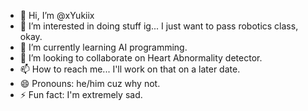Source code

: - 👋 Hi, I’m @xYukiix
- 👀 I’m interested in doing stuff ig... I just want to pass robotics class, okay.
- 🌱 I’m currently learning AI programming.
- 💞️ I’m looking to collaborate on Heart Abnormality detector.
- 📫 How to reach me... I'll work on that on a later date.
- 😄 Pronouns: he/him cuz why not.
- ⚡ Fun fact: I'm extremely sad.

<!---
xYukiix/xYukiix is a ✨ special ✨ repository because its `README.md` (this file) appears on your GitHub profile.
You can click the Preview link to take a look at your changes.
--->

___

Assignment: Only a number is wanted here: how many lines of the records above hold the word "your".

The completed task: 2